Qu’est-ce qu’une ville à taille humaine ? Avec la généralisation du télétravail pour un quart de la population active, la crise sanitaire a amplifié des mouvements géographiques qui existaient déjà et remis le confort au centre des aspirations. Quelles sont les villes qui attirent ?
Par Magali Tran
Finies les définitions démographiques de l’Insee sur les tailles de villes ? Dépassés les concepts de petite ville / ville moyenne / grande ville ? La conférence organisée par Le Monde – Cities, le 16 décembre à Paris, a réuni les intervenants autour de l’idée de « ville à taille humaine ». Dans une belle unanimité, tous ont fait fi de la question de la taille, pour insister sur les qualités urbaines.

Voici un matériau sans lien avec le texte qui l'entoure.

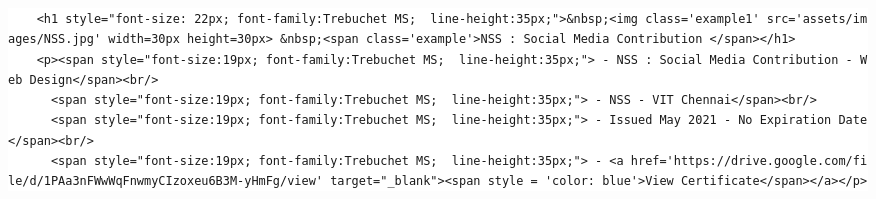         <h1 style="font-size: 22px; font-family:Trebuchet MS;  line-height:35px;">&nbsp;<img class='example1' src='assets/images/NSS.jpg' width=30px height=30px> &nbsp;<span class='example'>NSS : Social Media Contribution </span></h1>
        <p><span style="font-size:19px; font-family:Trebuchet MS;  line-height:35px;"> - NSS : Social Media Contribution - Web Design</span><br/>
          <span style="font-size:19px; font-family:Trebuchet MS;  line-height:35px;"> - NSS - VIT Chennai</span><br/>
          <span style="font-size:19px; font-family:Trebuchet MS;  line-height:35px;"> - Issued May 2021 - No Expiration Date</span><br/>
          <span style="font-size:19px; font-family:Trebuchet MS;  line-height:35px;"> - <a href='https://drive.google.com/file/d/1PAa3nFWwWqFnwmyCIzoxeu6B3M-yHmFg/view' target="_blank"><span style = 'color: blue'>View Certificate</span></a></p>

Pour le géographe Michel Lussault, cette « taille idéale dépend des âges de la vie, des trajectoires biographiques et sociales », mais aussi de la capacité collective à « restaurer la production de l’urbanité ». Pour le géographe, la crise sanitaire a remis sur le devant de la scène « une aspiration au confort : la vie en ville est difficile ; les logements y ont perdu en taille, en hauteur sous plafond, en aménités. Le logement doit être repensé non pas à partir des normes, mais d’une réflexion sur l’usage ». Ce qui fait écho au référentiel de qualité d’usage du logement, récemment élaboré par François Leclercq et Laurent Girometti dans le cadre de la démarche de réflexion « Habiter la France de demain » du ministère du Logement.

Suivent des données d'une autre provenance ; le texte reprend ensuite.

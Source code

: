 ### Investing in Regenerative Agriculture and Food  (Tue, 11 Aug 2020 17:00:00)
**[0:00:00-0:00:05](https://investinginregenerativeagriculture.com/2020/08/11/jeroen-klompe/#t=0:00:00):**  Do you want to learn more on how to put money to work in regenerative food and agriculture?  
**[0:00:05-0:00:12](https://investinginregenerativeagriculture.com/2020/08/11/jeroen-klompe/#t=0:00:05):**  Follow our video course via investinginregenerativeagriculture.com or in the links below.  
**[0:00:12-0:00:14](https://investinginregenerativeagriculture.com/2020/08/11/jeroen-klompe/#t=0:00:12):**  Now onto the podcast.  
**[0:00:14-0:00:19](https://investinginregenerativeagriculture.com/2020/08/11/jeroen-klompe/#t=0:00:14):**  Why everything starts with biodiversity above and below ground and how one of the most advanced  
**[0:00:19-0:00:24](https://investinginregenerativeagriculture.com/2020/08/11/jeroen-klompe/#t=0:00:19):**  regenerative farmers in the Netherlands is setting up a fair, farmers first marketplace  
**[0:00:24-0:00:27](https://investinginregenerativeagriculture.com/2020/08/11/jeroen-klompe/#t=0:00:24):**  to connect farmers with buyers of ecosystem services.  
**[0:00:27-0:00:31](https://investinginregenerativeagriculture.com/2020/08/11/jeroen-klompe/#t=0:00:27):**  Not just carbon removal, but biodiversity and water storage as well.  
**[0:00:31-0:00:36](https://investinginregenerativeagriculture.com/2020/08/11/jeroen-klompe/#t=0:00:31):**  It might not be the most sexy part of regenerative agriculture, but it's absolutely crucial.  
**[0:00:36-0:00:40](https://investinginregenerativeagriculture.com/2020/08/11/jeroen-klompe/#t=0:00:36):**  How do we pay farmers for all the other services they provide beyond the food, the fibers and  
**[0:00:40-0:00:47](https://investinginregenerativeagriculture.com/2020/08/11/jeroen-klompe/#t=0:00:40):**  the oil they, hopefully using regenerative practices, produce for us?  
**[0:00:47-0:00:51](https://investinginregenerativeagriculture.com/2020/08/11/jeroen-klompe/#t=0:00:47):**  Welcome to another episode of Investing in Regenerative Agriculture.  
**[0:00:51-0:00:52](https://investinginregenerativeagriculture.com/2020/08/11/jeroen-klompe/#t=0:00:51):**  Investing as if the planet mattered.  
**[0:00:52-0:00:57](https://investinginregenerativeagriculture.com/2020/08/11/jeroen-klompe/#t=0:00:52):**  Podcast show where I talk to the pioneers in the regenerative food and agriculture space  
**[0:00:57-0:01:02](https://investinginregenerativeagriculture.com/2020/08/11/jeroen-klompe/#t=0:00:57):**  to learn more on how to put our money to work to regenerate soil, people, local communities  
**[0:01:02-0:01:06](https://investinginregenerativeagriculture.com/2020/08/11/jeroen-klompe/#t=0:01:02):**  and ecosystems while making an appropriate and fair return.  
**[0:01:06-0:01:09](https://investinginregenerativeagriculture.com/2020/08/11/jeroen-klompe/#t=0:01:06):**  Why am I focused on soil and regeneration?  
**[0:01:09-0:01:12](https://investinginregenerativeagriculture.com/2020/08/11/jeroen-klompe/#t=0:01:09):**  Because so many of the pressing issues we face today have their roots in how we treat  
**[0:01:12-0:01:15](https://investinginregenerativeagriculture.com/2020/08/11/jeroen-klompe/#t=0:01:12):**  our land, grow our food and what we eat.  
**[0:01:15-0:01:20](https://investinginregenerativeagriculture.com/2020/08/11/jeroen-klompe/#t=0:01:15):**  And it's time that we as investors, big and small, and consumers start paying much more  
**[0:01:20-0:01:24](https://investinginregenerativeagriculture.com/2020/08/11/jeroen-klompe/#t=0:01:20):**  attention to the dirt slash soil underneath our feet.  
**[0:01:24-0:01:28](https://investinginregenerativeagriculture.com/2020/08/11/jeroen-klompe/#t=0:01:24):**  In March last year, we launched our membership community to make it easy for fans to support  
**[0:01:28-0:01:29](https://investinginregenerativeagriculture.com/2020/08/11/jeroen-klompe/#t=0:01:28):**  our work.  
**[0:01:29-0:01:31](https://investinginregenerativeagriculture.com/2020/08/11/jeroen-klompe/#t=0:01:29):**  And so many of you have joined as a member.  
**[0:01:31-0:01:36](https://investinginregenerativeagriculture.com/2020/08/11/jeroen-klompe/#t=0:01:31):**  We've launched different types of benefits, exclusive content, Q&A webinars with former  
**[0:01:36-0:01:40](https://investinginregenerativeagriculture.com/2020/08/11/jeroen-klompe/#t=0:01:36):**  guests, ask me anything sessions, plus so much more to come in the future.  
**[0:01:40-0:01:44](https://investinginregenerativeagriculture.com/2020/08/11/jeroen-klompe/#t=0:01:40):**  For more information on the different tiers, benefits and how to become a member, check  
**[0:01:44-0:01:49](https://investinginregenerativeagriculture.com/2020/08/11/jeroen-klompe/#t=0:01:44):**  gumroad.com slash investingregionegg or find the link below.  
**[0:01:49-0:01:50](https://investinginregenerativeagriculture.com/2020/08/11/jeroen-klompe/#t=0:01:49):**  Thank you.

L’accès à l’emploi reste un facteur primordial
Corinne Jolly, directrice du site PAP.fr, confirme cette aspiration à une certaine qualité de vie, qui motive 60 % des déménagements actuels (par opposition aux déménagements contraints). Environ 40 % des acheteurs potentiels fréquentant le site recherchent une pièce en plus pour télétravailler. Mais l’accès à l’emploi reste un facteur primordial, poursuit Corinne Jolly. Ainsi, la plupart des mouvements s’inscrivent plutôt dans un éloignement (à moins de 10 km du lieu de résidence précédent) que dans un changement radical de vie. Ce qui fait dire à Jérôme Fourquet que l’étalement urbain a encore de beaux jours devant lui. Toutefois, « il ne faut pas exagérer le poids démographique des cadres navetteurs », rappelle le directeur du département Opinion de l’Ifop. Il insiste lui aussi sur « la fatigue urbaine » qui entraîne, malgré les beaux discours sur la ville du quart-d’heure, le développement de « la ville de la livraison en 10 minutes, qui nécessite des chaînes logistiques énormes ». Si, de l’avis de chacun, les aménités urbaines sont essentielles (vie associative, offre de santé…), Gil Avérous, maire (LR) de Châteauroux, pointe aussi du doigt l’inadéquation, en cœur de ville ancien, entre une offre de logements qu’il faudrait mettre en conformité aux besoins actuels et les restrictions liées à la protection du patrimoine. L’élu croit également au rôle des administrations qui délocalisent leurs services, non pas dans les métropoles, mais dans les villes moyennes.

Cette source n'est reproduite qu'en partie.